A New Treatment for Serious Strokes Could Save Lives
For years, doctors seeking to treat sufferers of serious strokes have relied on drug treatments designed to dissolve the blood clot that caused the stroke. While the drug tPA can save a life and restore the patient to normal living in the case of mild strokes, more severe strokes caused by larger blood clots have not responded well. In many cases, brain tissue dies before the drug can dissolve the clot, leaving the patient with permanent damage. A recent experimental treatment may be able to change that, however. If successful, the new treatment could return seniors and others suffering from severe strokes to their previous quality of life.
How Does the New Treatment Work?
The groundbreaking treatment uses a stent attached to the end of a catheter to snag the blood clot and pull it out of the blood vessel. Doctors insert the catheter into a blood vessel at the groin and thread it through the artery into the affected blood vessel. While the treatment is still in the experimental stage, three groups have reported encouraging success. The device is not without risks, including the possibility of rupturing the blood vessel or pushing the clot further into the brain, causing additional strokes. However, new technology makes it easier for doctors to identify the location of the clot, and the design of the stent has been improved significantly since early models of the device.
What Does It Mean for Senior Stroke Patients?
Seniors who have experienced a severe stroke often don’t recover enough to care for themselves. They may need a permanent in-home caregiver, or they may need to enter a full-time care facility. This new treatment could give seniors the opportunity to experience a fuller recovery, restoring their ability to live independently. One study testing the new treatment followed 500 stroke patients on their journey to recovery. Ninety percent of the patients received tPA drug treatment. Half of those also received the new stent treatment. Doctors reported that while 20% of the tPA patients were able to resume independent living following the stroke, about 33% of those who had the new treatment were able to live on their own. That is a significant and encouraging result–one which doctors hope will transform the medical community’s thinking on stroke treatment.

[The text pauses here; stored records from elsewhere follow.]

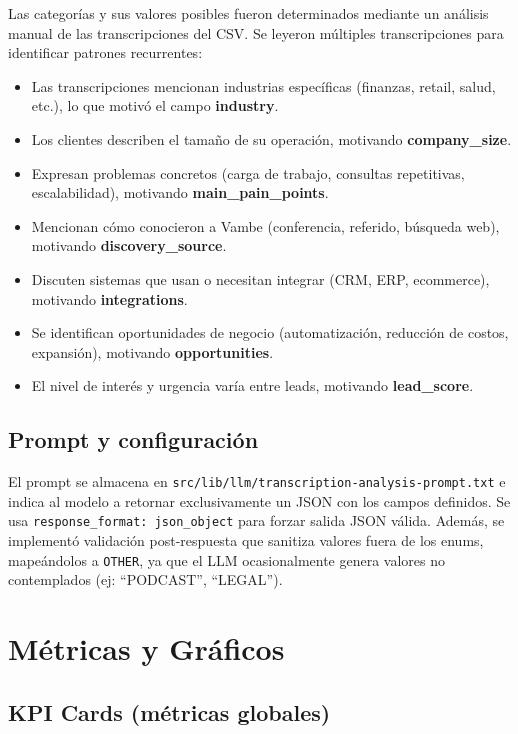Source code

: \documentclass[11pt,a4paper]{article}
\begin{document}
Las categorías y sus valores posibles fueron determinados mediante un análisis manual de las transcripciones del CSV. Se leyeron múltiples transcripciones para identificar patrones recurrentes:

\begin{itemize}[noitemsep]
  \item Las transcripciones mencionan industrias específicas (finanzas, retail, salud, etc.), lo que motivó el campo \textbf{industry}.
  \item Los clientes describen el tamaño de su operación, motivando \textbf{company\_size}.
  \item Expresan problemas concretos (carga de trabajo, consultas repetitivas, escalabilidad), motivando \textbf{main\_pain\_points}.
  \item Mencionan cómo conocieron a Vambe (conferencia, referido, búsqueda web), motivando \textbf{discovery\_source}.
  \item Discuten sistemas que usan o necesitan integrar (CRM, ERP, ecommerce), motivando \textbf{integrations}.
  \item Se identifican oportunidades de negocio (automatización, reducción de costos, expansión), motivando \textbf{opportunities}.
  \item El nivel de interés y urgencia varía entre leads, motivando \textbf{lead\_score}.
\end{itemize}

\subsection{Prompt y configuración}

El prompt se almacena en \texttt{src/lib/llm/transcription-analysis-prompt.txt} e indica al modelo a retornar exclusivamente un JSON con los campos definidos. Se usa \texttt{response\_format: json\_object} para forzar salida JSON válida. Además, se implementó validación post-respuesta que sanitiza valores fuera de los enums, mapeándolos a \texttt{OTHER}, ya que el LLM ocasionalmente genera valores no contemplados (ej: ``PODCAST'', ``LEGAL'').

\section{Métricas y Gráficos}

\subsection{KPI Cards (métricas globales)}
\end{document}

How to Recognize the Signs of a Stroke
One of the keys to successfully treating a stroke is to recognize the symptoms and receive medical attention early, before parts of the brain have been permanently damaged. Because elderly people may be more prone to strokes due to other mitigating conditions, their family members should keep a close eye out for any of the following symptoms:
- Sudden numbness on one side of the body, sometimes evidenced by drooping or sagging of the face
- Sudden loss of speech clarity, coordination, or vision
- Loss of balance, which may be accompanied by vomiting or nausea
- Sudden, severe headache which may be followed by loss of consciousness
Often, the first noticeable sign of a stroke is sagging on one side of the face accompanied by an inability to speak clearly. It may be difficult to understand the person, although he or she may not realize the problem. If family members or caregivers notice any of these symptoms, the elderly person should receive emergency attention as quickly as possible.
Treatments for strokes have remained relatively stable for many years, but doctors express optimism over the potential exhibited by the new stent treatment. If successful, it could be a life changing development for countless stroke patients and their families as they seek to return to a normal life.
Originally posted 2015-03-17 10:00:04.